Every aspect of the indigenous Inuit culture grows from the land – but the unpredictable seasons are forcing the community to adjust their traditions

Martin Shiwak is navigating his snowmobile along the frozen shoreline when his eight-year-old son Dane, who is riding on the back, points at a wall of stunted spruce trees.
Shiwak cuts the engine, hops off the machine and quietly pulls out a .12 gauge shotgun. He hands the weapon to Dane, and the pair crouch behind their snowmobile. Dane fires two quick shots. Two white partridges, almost invisible in the tree line, drop dead.
Dane runs to retrieve the birds, warming his hands against their bodies to ward off the chill from the cold wind whipping in from the North Atlantic Ocean.
Shiwak is an Inuit trapper and hunter who grew up relying on the wild bounty of Labrador. He takes his son out for trips like this every week, trying to pass on generations of knowledge around living off the land: how to collect firewood, hunt and fish, and travel safely in a place where the rhythm of life is still built upon ice and snow.
But he’s running out of time.
The sea surrounding coastal Labrador is warming at an unprecedented rate, according to data from Canada’s Department of Fisheries and Oceans.
Robert Way, a climatologist based in Happy Valley-Goose Bay, said the region is a volatile place climatically, with extreme swings in the weather that can amplify – and sometimes mask – the changes that are happening. Compared to historical terms, winter is about six weeks shorter, while the region’s sea ice coverage is about third smaller than it was a decade ago.

Dane Shiwak, eight, warms his hands on white partridge he shot with his father, Martin Shiwak, outside Rigolet.
Dane Shiwak, eight, warms his hands on white partridge he shot with his father, Martin Shiwak, outside Rigolet. Photograph: Darren Calabrese
“If you look at the rate of warming from the late 1980s to 2015, this is one of the fastest warming places in the world. It’s quite concerning,” said Way.
For the people of Rigolet, a former trading post that is the southernmost Inuit community in Canada, the vanishing ice and increasingly unpredictable seasons means they’re being forced to adapt in ways they never have before.
Like generations of Inuit before him, Derrick Pottle is a trapper and hunter. His diet of wild game, salmon, berries, trout and seal would have been familiar to his ancestors who were living in Hamilton Inlet around 8,000 years ago.
But Pottle worries all the skills he’s learned from older generations may soon become irrelevant. More and more, Inuit are relying on expensive, store-bought processed foods because it’s safer and easier than catching or shooting supper.
Pottle’s ancestors never experienced a time when their frozen world in northern Labrador was being altered so dramatically because of climate change. Shrinking ice packs and more severe weather has made travel increasingly difficult and dangerous, often cutting people off from other communities and traditional hunting lands.

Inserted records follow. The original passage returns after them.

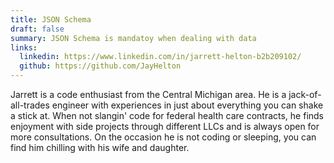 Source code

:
 ```yaml
---
title: JSON Schema
draft: false
summary: JSON Schema is mandatoy when dealing with data
links:
  linkedin: https://www.linkedin.com/in/jarrett-helton-b2b209102/
  github: https://github.com/JayHelton
---
```


Jarrett is a code enthusiast from the Central Michigan area. He is a jack-of-all-trades engineer with experiences in just about everything you can shake a stick at. When not slangin' code for federal health care contracts, he finds enjoyment with side projects through different LLCs and is always open for more consultations. On the occasion he is not coding or sleeping, you can find him chilling with his wife and daughter.
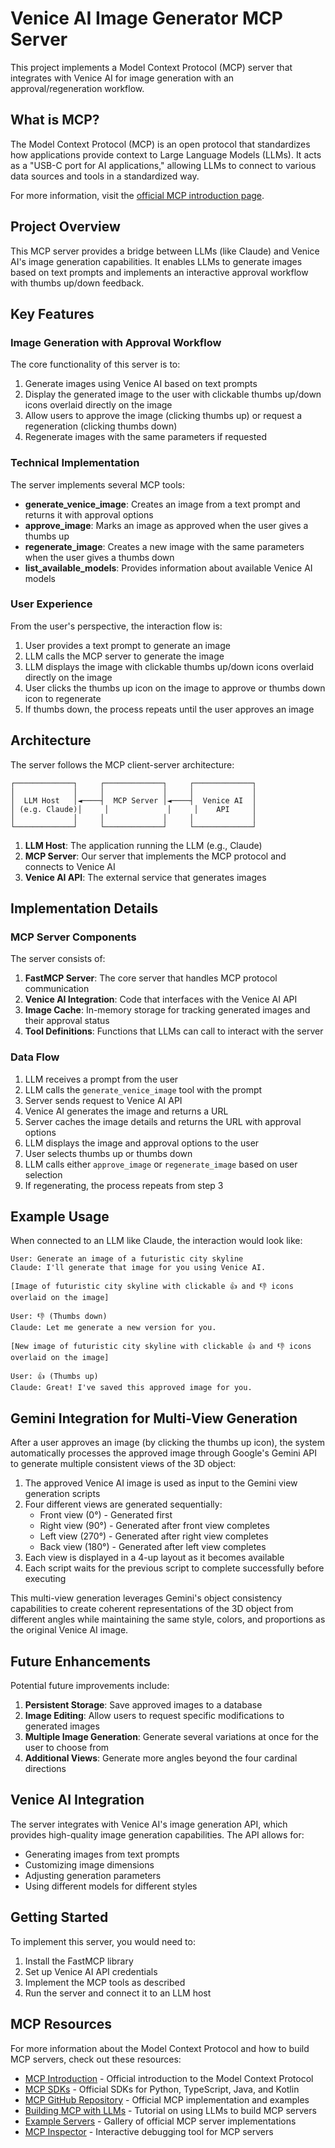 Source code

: # Venice AI Image Generator MCP Server

This project implements a Model Context Protocol (MCP) server that integrates with Venice AI for image generation with an approval/regeneration workflow.

## What is MCP?

The Model Context Protocol (MCP) is an open protocol that standardizes how applications provide context to Large Language Models (LLMs). It acts as a "USB-C port for AI applications," allowing LLMs to connect to various data sources and tools in a standardized way.

For more information, visit the [official MCP introduction page](https://modelcontextprotocol.io/introduction).

## Project Overview

This MCP server provides a bridge between LLMs (like Claude) and Venice AI's image generation capabilities. It enables LLMs to generate images based on text prompts and implements an interactive approval workflow with thumbs up/down feedback.

## Key Features

### Image Generation with Approval Workflow

The core functionality of this server is to:

1. Generate images using Venice AI based on text prompts
2. Display the generated image to the user with clickable thumbs up/down icons overlaid directly on the image
3. Allow users to approve the image (clicking thumbs up) or request a regeneration (clicking thumbs down)
4. Regenerate images with the same parameters if requested

### Technical Implementation

The server implements several MCP tools:

- **generate_venice_image**: Creates an image from a text prompt and returns it with approval options
- **approve_image**: Marks an image as approved when the user gives a thumbs up
- **regenerate_image**: Creates a new image with the same parameters when the user gives a thumbs down
- **list_available_models**: Provides information about available Venice AI models

### User Experience

From the user's perspective, the interaction flow is:

1. User provides a text prompt to generate an image
2. LLM calls the MCP server to generate the image
3. LLM displays the image with clickable thumbs up/down icons overlaid directly on the image
4. User clicks the thumbs up icon on the image to approve or thumbs down icon to regenerate
5. If thumbs down, the process repeats until the user approves an image

## Architecture

The server follows the MCP client-server architecture:

```
┌─────────────┐     ┌─────────────┐     ┌─────────────┐
│             │     │             │     │             │
│  LLM Host   │◄────┤  MCP Server │◄────┤  Venice AI  │
│ (e.g. Claude)│     │             │     │    API     │
│             │     │             │     │             │
└─────────────┘     └─────────────┘     └─────────────┘
```

1. **LLM Host**: The application running the LLM (e.g., Claude)
2. **MCP Server**: Our server that implements the MCP protocol and connects to Venice AI
3. **Venice AI API**: The external service that generates images

## Implementation Details

### MCP Server Components

The server consists of:

1. **FastMCP Server**: The core server that handles MCP protocol communication
2. **Venice AI Integration**: Code that interfaces with the Venice AI API
3. **Image Cache**: In-memory storage for tracking generated images and their approval status
4. **Tool Definitions**: Functions that LLMs can call to interact with the server

### Data Flow

1. LLM receives a prompt from the user
2. LLM calls the `generate_venice_image` tool with the prompt
3. Server sends request to Venice AI API
4. Venice AI generates the image and returns a URL
5. Server caches the image details and returns the URL with approval options
6. LLM displays the image and approval options to the user
7. User selects thumbs up or thumbs down
8. LLM calls either `approve_image` or `regenerate_image` based on user selection
9. If regenerating, the process repeats from step 3

## Example Usage

When connected to an LLM like Claude, the interaction would look like:

```
User: Generate an image of a futuristic city skyline
Claude: I'll generate that image for you using Venice AI.

[Image of futuristic city skyline with clickable 👍 and 👎 icons overlaid on the image]

User: 👎 (Thumbs down)
Claude: Let me generate a new version for you.

[New image of futuristic city skyline with clickable 👍 and 👎 icons overlaid on the image]

User: 👍 (Thumbs up)
Claude: Great! I've saved this approved image for you.
```

## Gemini Integration for Multi-View Generation

After a user approves an image (by clicking the thumbs up icon), the system automatically processes the approved image through Google's Gemini API to generate multiple consistent views of the 3D object:

1. The approved Venice AI image is used as input to the Gemini view generation scripts
2. Four different views are generated sequentially:
   - Front view (0°) - Generated first
   - Right view (90°) - Generated after front view completes
   - Left view (270°) - Generated after right view completes
   - Back view (180°) - Generated after left view completes
3. Each view is displayed in a 4-up layout as it becomes available
4. Each script waits for the previous script to complete successfully before executing

This multi-view generation leverages Gemini's object consistency capabilities to create coherent representations of the 3D object from different angles while maintaining the same style, colors, and proportions as the original Venice AI image.

## Future Enhancements

Potential future improvements include:

1. **Persistent Storage**: Save approved images to a database
2. **Image Editing**: Allow users to request specific modifications to generated images
3. **Multiple Image Generation**: Generate several variations at once for the user to choose from
4. **Additional Views**: Generate more angles beyond the four cardinal directions

## Venice AI Integration

The server integrates with Venice AI's image generation API, which provides high-quality image generation capabilities. The API allows for:

- Generating images from text prompts
- Customizing image dimensions
- Adjusting generation parameters
- Using different models for different styles

## Getting Started

To implement this server, you would need to:

1. Install the FastMCP library
2. Set up Venice AI API credentials
3. Implement the MCP tools as described
4. Run the server and connect it to an LLM host

## MCP Resources

For more information about the Model Context Protocol and how to build MCP servers, check out these resources:

- [MCP Introduction](https://modelcontextprotocol.io/introduction) - Official introduction to the Model Context Protocol
- [MCP SDKs](https://modelcontextprotocol.io/sdks) - Official SDKs for Python, TypeScript, Java, and Kotlin
- [MCP GitHub Repository](https://github.com/modelcontextprotocol) - Official MCP implementation and examples
- [Building MCP with LLMs](https://modelcontextprotocol.io/tutorials/building-mcp-with-llms) - Tutorial on using LLMs to build MCP servers
- [Example Servers](https://modelcontextprotocol.io/examples) - Gallery of official MCP server implementations
- [MCP Inspector](https://modelcontextprotocol.io/docs/tools/inspector) - Interactive debugging tool for MCP servers
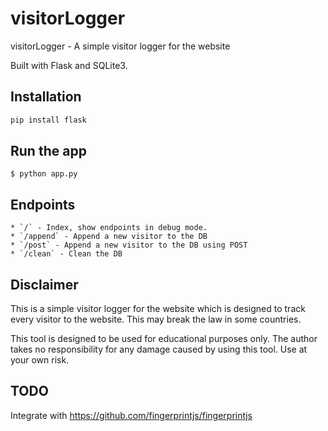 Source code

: # visitorLogger
visitorLogger - A simple visitor logger for the website

Built with Flask and SQLite3.

## Installation

```bash
pip install flask
```

## Run the app

    $ python app.py


## Endpoints

    * `/` - Index, show endpoints in debug mode.
    * `/append` - Append a new visitor to the DB
    * `/post` - Append a new visitor to the DB using POST
    * `/clean` - Clean the DB


## Disclaimer

This is a simple visitor logger for the website which is designed to track every visitor to the website. This may break the law in some countries.

This tool is designed to be used for educational purposes only. The author takes no responsibility for any damage caused by using this tool. Use at your own risk.

## TODO

Integrate with https://github.com/fingerprintjs/fingerprintjs

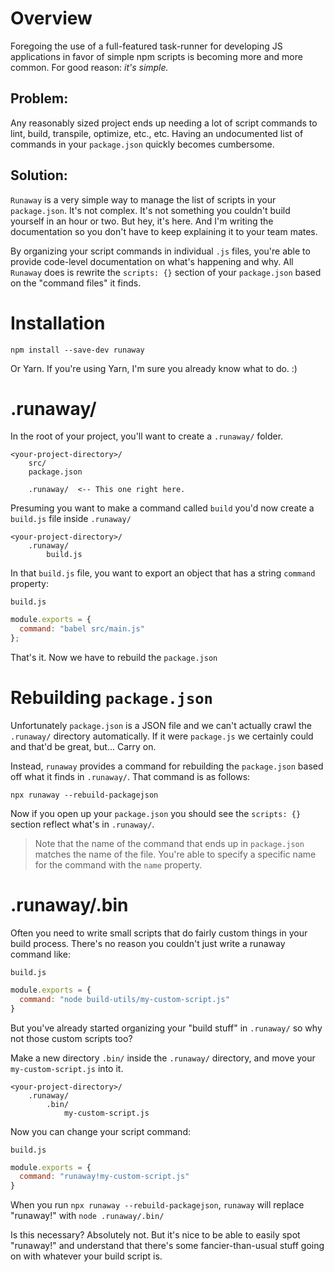 # Overview

Foregoing the use of a full-featured task-runner for developing JS applications 
in favor of simple npm scripts is becoming more and more common.  For good 
reason: *it's simple.*

## Problem:

Any reasonably sized project ends up needing a lot of script 
commands to lint, build, transpile, optimize, etc., etc.  Having an undocumented
list of commands in your `package.json` quickly becomes cumbersome.

## Solution:

`Runaway` is a very simple way to manage the list of scripts in 
your `package.json`.  It's not complex.  It's not something you couldn't build 
yourself in an hour or two.  But hey, it's here.  And I'm writing the 
documentation so you don't have to keep explaining it to your team mates.

By organizing your script commands in individual `.js` files, you're able to 
provide code-level documentation on what's happening and why.  All `Runaway` 
does is rewrite the `scripts: {}` section of your `package.json` based on the 
"command files" it finds.


# Installation

`npm install --save-dev runaway`

Or Yarn.  If you're using Yarn, I'm sure you already know what to do. :)


# .runaway/

In the root of your project, you'll want to create a `.runaway/` folder.

```
<your-project-directory>/
    src/
    package.json
    
    .runaway/  <-- This one right here.
```

Presuming you want to make a command called `build` you'd now create a 
`build.js` file inside `.runaway/`

```
<your-project-directory>/
    .runaway/
        build.js
```

In that `build.js` file, you want to export an object that has a string 
`command` property:

`build.js`
```javascript
module.exports = {
  command: "babel src/main.js"
};
```

That's it.  Now we have to rebuild the `package.json`


# Rebuilding `package.json`

Unfortunately `package.json` is a JSON file and we can't actually crawl the 
`.runaway/` directory automatically.  If it were `package.js` we certainly could 
and that'd be great, but... Carry on.

Instead, `runaway` provides a command for rebuilding the `package.json` based 
off what it finds in `.runaway/`.  That command is as follows:

`npx runaway --rebuild-packagejson`

Now if you open up your `package.json` you should see the `scripts: {}` section 
reflect what's in `.runaway/`.

> Note that the name of the command that ends up in `package.json` matches the 
name of the file.  You're able to specify a specific name for the command with 
the `name` property.


# .runaway/.bin

Often you need to write small scripts that do fairly custom things in your 
build process.  There's no reason you couldn't just write a runaway command 
like:

`build.js`
```javascript
module.exports = {
  command: "node build-utils/my-custom-script.js"
}
```

But you've already started organizing your "build stuff" in `.runaway/` so why 
not those custom scripts too?

Make a new directory `.bin/` inside the `.runaway/` directory, and move your 
`my-custom-script.js` into it.

```
<your-project-directory>/
    .runaway/
        .bin/
            my-custom-script.js
```

Now you can change your script command:

`build.js`
```javascript
module.exports = {
  command: "runaway!my-custom-script.js"
}
```

When you run `npx runaway --rebuild-packagejson`, `runaway` will replace 
"runaway!" with `node .runaway/.bin/`

Is this necessary?  Absolutely not.  But it's nice to be able to easily spot 
"runaway!" and understand that there's some fancier-than-usual stuff going on 
with whatever your build script is.
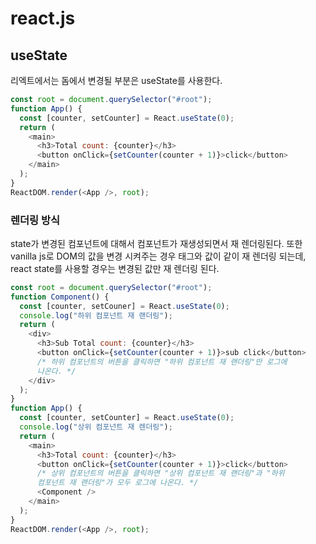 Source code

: # react.js

## useState

리엑트에서는 돔에서 변경될 부분은 useState를 사용한다.

```js
const root = document.querySelector("#root");
function App() {
  const [counter, setCounter] = React.useState(0);
  return (
    <main>
      <h3>Total count: {counter}</h3>
      <button onClick={setCounter(counter + 1)}>click</button>
    </main>
  );
}
ReactDOM.render(<App />, root);
```

### 렌더링 방식

state가 변경된 컴포넌트에 대해서 컴포넌트가 재생성되면서 재 렌더링된다.
또한 vanilla js로 DOM의 값을 변경 시켜주는 경우 태그와 값이 같이 재 렌더링 되는데, 
react state를 사용할 경우는 변경된 값만 재 렌더링 된다.

```js
const root = document.querySelector("#root");
function Component() {
  const [counter, setCouner] = React.useState(0);
  console.log("하위 컴포넌트 재 랜더링");
  return (
    <div>
      <h3>Sub Total count: {counter}</h3>
      <button onClick={setCounter(counter + 1)}>sub click</button>
      /* 하위 컴포넌트의 버튼을 클릭하면 "하위 컴포넌트 재 랜더링"만 로그에
      나온다. */
    </div>
  );
}
function App() {
  const [counter, setCounter] = React.useState(0);
  console.log("상위 컴포넌트 재 렌더링");
  return (
    <main>
      <h3>Total count: {counter}</h3>
      <button onClick={setCounter(counter + 1)}>click</button>
      /* 상위 컴포넌트의 버튼을 클릭하면 "상위 컴포넌트 재 랜더링"과 "하위
      컴포넌트 재 랜더링"가 모두 로그에 나온다. */
      <Component />
    </main>
  );
}
ReactDOM.render(<App />, root);
```
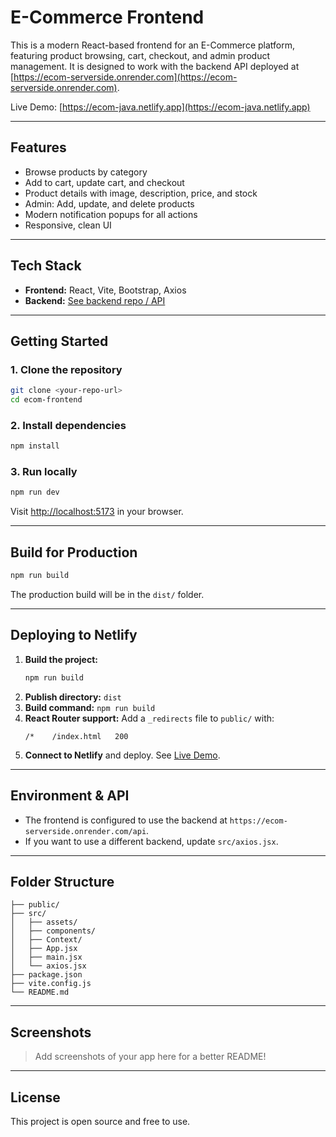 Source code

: # E-Commerce Frontend

This is a modern React-based frontend for an E-Commerce platform, featuring product browsing, cart, checkout, and admin product management. It is designed to work with the backend API deployed at [https://ecom-serverside.onrender.com](https://ecom-serverside.onrender.com).

Live Demo: [https://ecom-java.netlify.app](https://ecom-java.netlify.app)

---

## Features
- Browse products by category
- Add to cart, update cart, and checkout
- Product details with image, description, price, and stock
- Admin: Add, update, and delete products
- Modern notification popups for all actions
- Responsive, clean UI

---

## Tech Stack
- **Frontend:** React, Vite, Bootstrap, Axios
- **Backend:** [See backend repo / API](https://ecom-serverside.onrender.com)

---

## Getting Started

### 1. Clone the repository
```bash
git clone <your-repo-url>
cd ecom-frontend
```

### 2. Install dependencies
```bash
npm install
```

### 3. Run locally
```bash
npm run dev
```
Visit [http://localhost:5173](http://localhost:5173) in your browser.

---

## Build for Production
```bash
npm run build
```
The production build will be in the `dist/` folder.

---

## Deploying to Netlify
1. **Build the project:**
   ```bash
   npm run build
   ```
2. **Publish directory:** `dist`
3. **Build command:** `npm run build`
4. **React Router support:** Add a `_redirects` file to `public/` with:
   ```
   /*    /index.html   200
   ```
5. **Connect to Netlify** and deploy. See [Live Demo](https://ecom-java.netlify.app).

---

## Environment & API
- The frontend is configured to use the backend at `https://ecom-serverside.onrender.com/api`.
- If you want to use a different backend, update `src/axios.jsx`.

---

## Folder Structure
```
├── public/
├── src/
│   ├── assets/
│   ├── components/
│   ├── Context/
│   ├── App.jsx
│   ├── main.jsx
│   └── axios.jsx
├── package.json
├── vite.config.js
└── README.md
```

---

## Screenshots
> Add screenshots of your app here for a better README!

---

## License
This project is open source and free to use.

There are no roads connecting Rigolet to other communities, so people here long ago came to rely on trails over the ice as their lifelines. But those frozen lifelines are increasingly unreliable, prone to sudden thaws, weak ice and dangerous openings.“I’m seeing changes that impact the way that we live,” Pottle said. “The sea, the ice, the snow, it’s all changing. You can’t travel safely any more. Up and down the coast, it’s the same thing. And it’s changing right before our eyes.”